10 pensieri riguardo “Nella teoria della relatività non esiste un unico tempo assoluto, ma ogni singolo individuo ha una propria personale misura del tempo, che dipende da dove si trova e da come si sta muovendo. 

  1. La cosa “grave” è che ha specificato “un minuto ESATTO”, creando così una lecita aspettativa. Avesse usato un generico “cinque minuti” allora sarebbe stato diverso.

    Ti dico la mia (manco me l’avessi chiesta 😉 ): io sono fissato col tempo, credo che abbiamo inventato gli orologi proprio per ovviare alla “soggettività” della sua percezione. Concordo col fatto che non esistano due persone al mondo che abbiano la stessa percezione del tempo e del suo scorrere e sono anche convinto che la stessa vari non solo da persona a persona ma anche da situazione a situazione per lo stesso individuo.
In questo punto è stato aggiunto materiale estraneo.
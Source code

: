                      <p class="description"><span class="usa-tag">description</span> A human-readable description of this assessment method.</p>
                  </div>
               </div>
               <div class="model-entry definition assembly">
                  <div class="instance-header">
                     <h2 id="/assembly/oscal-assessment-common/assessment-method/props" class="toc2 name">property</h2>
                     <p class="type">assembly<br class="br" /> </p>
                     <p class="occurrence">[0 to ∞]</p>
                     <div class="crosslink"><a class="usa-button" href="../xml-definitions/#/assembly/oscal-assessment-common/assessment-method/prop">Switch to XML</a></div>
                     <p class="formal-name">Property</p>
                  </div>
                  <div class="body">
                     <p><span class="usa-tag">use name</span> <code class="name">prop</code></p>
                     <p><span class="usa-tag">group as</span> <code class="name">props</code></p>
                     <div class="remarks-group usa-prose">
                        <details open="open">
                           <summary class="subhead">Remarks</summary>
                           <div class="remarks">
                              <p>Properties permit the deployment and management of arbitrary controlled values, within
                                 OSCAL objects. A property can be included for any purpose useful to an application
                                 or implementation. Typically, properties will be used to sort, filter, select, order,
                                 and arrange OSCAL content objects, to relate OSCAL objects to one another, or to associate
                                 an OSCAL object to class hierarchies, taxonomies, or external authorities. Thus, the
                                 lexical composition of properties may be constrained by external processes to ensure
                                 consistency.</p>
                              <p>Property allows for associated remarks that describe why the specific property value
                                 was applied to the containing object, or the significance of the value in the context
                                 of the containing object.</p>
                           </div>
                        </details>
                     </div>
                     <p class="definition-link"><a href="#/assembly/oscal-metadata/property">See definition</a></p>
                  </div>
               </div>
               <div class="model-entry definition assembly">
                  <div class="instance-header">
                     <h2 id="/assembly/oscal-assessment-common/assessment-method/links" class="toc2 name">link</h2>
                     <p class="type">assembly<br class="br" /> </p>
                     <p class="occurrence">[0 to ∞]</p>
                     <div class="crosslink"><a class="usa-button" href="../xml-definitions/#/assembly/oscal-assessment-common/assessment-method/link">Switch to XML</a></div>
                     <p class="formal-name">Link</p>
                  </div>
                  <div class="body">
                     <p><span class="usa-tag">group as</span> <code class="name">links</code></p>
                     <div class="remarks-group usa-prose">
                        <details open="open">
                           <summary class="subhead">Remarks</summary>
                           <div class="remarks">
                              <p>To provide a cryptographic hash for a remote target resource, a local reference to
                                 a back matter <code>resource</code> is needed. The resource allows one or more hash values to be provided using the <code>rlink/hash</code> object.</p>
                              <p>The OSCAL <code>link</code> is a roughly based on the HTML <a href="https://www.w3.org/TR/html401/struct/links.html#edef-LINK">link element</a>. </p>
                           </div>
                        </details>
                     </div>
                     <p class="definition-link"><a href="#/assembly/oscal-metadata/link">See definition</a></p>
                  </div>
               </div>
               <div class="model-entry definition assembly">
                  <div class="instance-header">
La solita vecchia storia secondo la quale gli stessi due minuti passano in un attimo quando ti stai divertendo e sembrano durare ore quando sei per esempio in preda ad un attacco di sciolta davanti alla porta di un bagno occupato.
    Io sono quello che se ti dice “fra sette minuti e 40 secondi sono lì” arriva fra 7′ e 40″, ma io sono malato di mente. La stragrande maggioranza delle persone che hanno altre priorità (quelle sane) sparano in genere dei lassi di tempo indicativi che a volte corrispondono ma spesso no. Per questo cerco sempre di strappare un orario invece che un intervallo: “ci vediamo alle 16:00” invece di “ci vediamo fra tre ore” perchè bene o male le 16:00 sono universalmente le 16:00 mentre le “tre ore” possono diventare qualsiasi cosa.

    Tendo ad allenare il cervello a rimanere allineato con il tempo cosiddetto “oggettivo”, e lo faccio con un trucco che vidi tanti tanti anni fa in non ricordo che film e mi rimase impresso: quando l’ orologio arriva allo scoccare del minuto (lancetta dei secondi a ore 12 o “00” sul display dei secondi) distolgo lo sguardo e comincio a contare mentalmente fino a 60. Quando arrivo a 60 guardo di nuovo l’ orologio e se ho beccato il minuto preciso la finisco lì, altrimenti ripeto fino a che non ci azzecco. Lo faccio almeno una volta al giorno e ogni tanto lo uso anche per calmarmi se sono in tensione per qualcosa.